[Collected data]
======

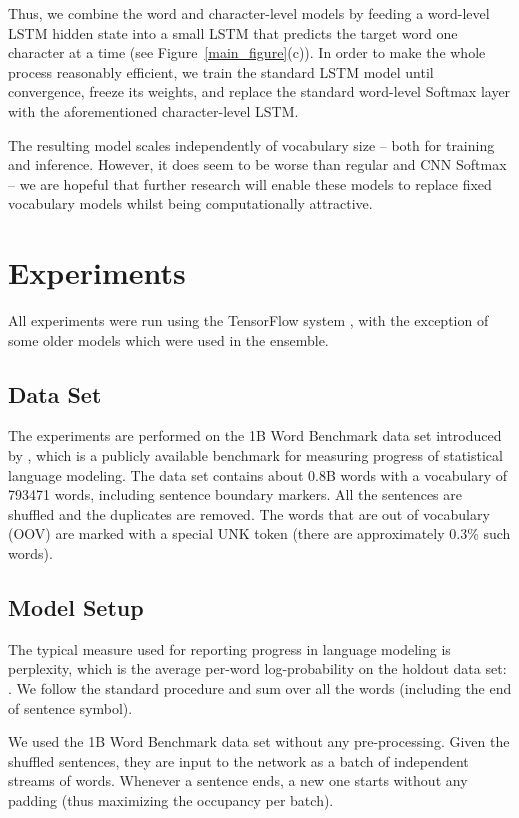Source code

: \documentclass{article}
\begin{document}
Thus, we combine the word and character-level models by feeding a word-level LSTM hidden state  into a small LSTM that predicts the target word one character at a time (see Figure~\ref{main_figure}(c)). In order to make the whole process reasonably efficient, we train the standard LSTM model until convergence, freeze its weights, and replace the standard word-level Softmax layer with the aforementioned character-level LSTM.

The resulting model scales independently of vocabulary size -- both for training and inference. However, it does seem to be worse than regular and CNN Softmax -- we are hopeful that further research will enable these models to replace fixed vocabulary models whilst being computationally attractive.
 \section{Experiments}
\label{exps}

All experiments were run using the TensorFlow system \cite{tensorflow2015-whitepaper}, with the exception of some older models which were used in the ensemble.

\subsection{Data Set}
\label{data set}

The experiments are performed on the 1B Word Benchmark data set introduced by \cite{chelba2013one}, which is a publicly available benchmark for measuring progress of statistical language modeling. The data set contains about 0.8B words with a vocabulary of 793471 words, including sentence boundary markers. All the sentences are shuffled and the duplicates are removed. The words that are out of vocabulary (OOV) are marked with a special UNK token (there are approximately 0.3\% such words).

\subsection{Model Setup}
\label{experiments}

The typical measure used for reporting progress in language modeling is perplexity, which is the average per-word log-probability on the holdout data set: . We follow the standard procedure and sum over all the words (including the end of sentence symbol).

We used the 1B Word Benchmark data set without any pre-processing. Given the shuffled sentences, they are input to the network as a batch of independent streams of words. Whenever a sentence ends, a new one starts without any padding (thus maximizing the occupancy per batch).
\end{document}
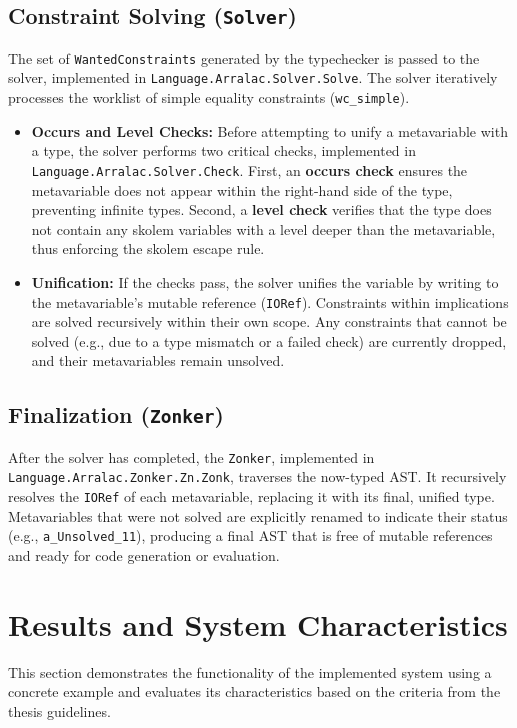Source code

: \subsection{Constraint Solving (\texttt{Solver})}
The set of \texttt{WantedConstraints} generated by the typechecker is passed to the solver, implemented in \texttt{Language.Arralac.Solver.Solve}. The solver iteratively processes the worklist of simple equality constraints (\texttt{wc\_simple}).
\begin{itemize}
    \item \textbf{Occurs and Level Checks:} Before attempting to unify a metavariable with a type, the solver performs two critical checks, implemented in \texttt{Language.Arralac.Solver.Check}. First, an \textbf{occurs check} ensures the metavariable does not appear within the right-hand side of the type, preventing infinite types. Second, a \textbf{level check} verifies that the type does not contain any skolem variables with a level deeper than the metavariable, thus enforcing the skolem escape rule.
    \item \textbf{Unification:} If the checks pass, the solver unifies the variable by writing to the metavariable's mutable reference (\texttt{IORef}). Constraints within implications are solved recursively within their own scope. Any constraints that cannot be solved (e.g., due to a type mismatch or a failed check) are currently dropped, and their metavariables remain unsolved.
\end{itemize}

\subsection{Finalization (\texttt{Zonker})}
After the solver has completed, the \texttt{Zonker}, implemented in \texttt{Language.Arralac.Zonker.Zn.Zonk}, traverses the now-typed AST. It recursively resolves the \texttt{IORef} of each metavariable, replacing it with its final, unified type. Metavariables that were not solved are explicitly renamed to indicate their status (e.g., \texttt{a_Unsolved_11}), producing a final AST that is free of mutable references and ready for code generation or evaluation.

\section{Results and System Characteristics}
\label{sec:Implementation:Results}

This section demonstrates the functionality of the implemented system using a concrete example and evaluates its characteristics based on the criteria from the thesis guidelines.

======

» About this exercise:
With the images excluded, all entries are to be given again exactly.

» Solution:
Source code

: \documentclass{article}
\begin{document}
Thus, we combine the word and character-level models by feeding a word-level LSTM hidden state  into a small LSTM that predicts the target word one character at a time (see Figure~\ref{main_figure}(c)). In order to make the whole process reasonably efficient, we train the standard LSTM model until convergence, freeze its weights, and replace the standard word-level Softmax layer with the aforementioned character-level LSTM.

The resulting model scales independently of vocabulary size -- both for training and inference. However, it does seem to be worse than regular and CNN Softmax -- we are hopeful that further research will enable these models to replace fixed vocabulary models whilst being computationally attractive.
 \section{Experiments}
\label{exps}

All experiments were run using the TensorFlow system \cite{tensorflow2015-whitepaper}, with the exception of some older models which were used in the ensemble.

\subsection{Data Set}
\label{data set}

The experiments are performed on the 1B Word Benchmark data set introduced by \cite{chelba2013one}, which is a publicly available benchmark for measuring progress of statistical language modeling. The data set contains about 0.8B words with a vocabulary of 793471 words, including sentence boundary markers. All the sentences are shuffled and the duplicates are removed. The words that are out of vocabulary (OOV) are marked with a special UNK token (there are approximately 0.3\% such words).

\subsection{Model Setup}
\label{experiments}

The typical measure used for reporting progress in language modeling is perplexity, which is the average per-word log-probability on the holdout data set: . We follow the standard procedure and sum over all the words (including the end of sentence symbol).

We used the 1B Word Benchmark data set without any pre-processing. Given the shuffled sentences, they are input to the network as a batch of independent streams of words. Whenever a sentence ends, a new one starts without any padding (thus maximizing the occupancy per batch).
\end{document}
Source code

: \subsection{Constraint Solving (\texttt{Solver})}
The set of \texttt{WantedConstraints} generated by the typechecker is passed to the solver, implemented in \texttt{Language.Arralac.Solver.Solve}. The solver iteratively processes the worklist of simple equality constraints (\texttt{wc\_simple}).
\begin{itemize}
    \item \textbf{Occurs and Level Checks:} Before attempting to unify a metavariable with a type, the solver performs two critical checks, implemented in \texttt{Language.Arralac.Solver.Check}. First, an \textbf{occurs check} ensures the metavariable does not appear within the right-hand side of the type, preventing infinite types. Second, a \textbf{level check} verifies that the type does not contain any skolem variables with a level deeper than the metavariable, thus enforcing the skolem escape rule.
    \item \textbf{Unification:} If the checks pass, the solver unifies the variable by writing to the metavariable's mutable reference (\texttt{IORef}). Constraints within implications are solved recursively within their own scope. Any constraints that cannot be solved (e.g., due to a type mismatch or a failed check) are currently dropped, and their metavariables remain unsolved.
\end{itemize}

\subsection{Finalization (\texttt{Zonker})}
After the solver has completed, the \texttt{Zonker}, implemented in \texttt{Language.Arralac.Zonker.Zn.Zonk}, traverses the now-typed AST. It recursively resolves the \texttt{IORef} of each metavariable, replacing it with its final, unified type. Metavariables that were not solved are explicitly renamed to indicate their status (e.g., \texttt{a_Unsolved_11}), producing a final AST that is free of mutable references and ready for code generation or evaluation.

\section{Results and System Characteristics}
\label{sec:Implementation:Results}

This section demonstrates the functionality of the implemented system using a concrete example and evaluates its characteristics based on the criteria from the thesis guidelines.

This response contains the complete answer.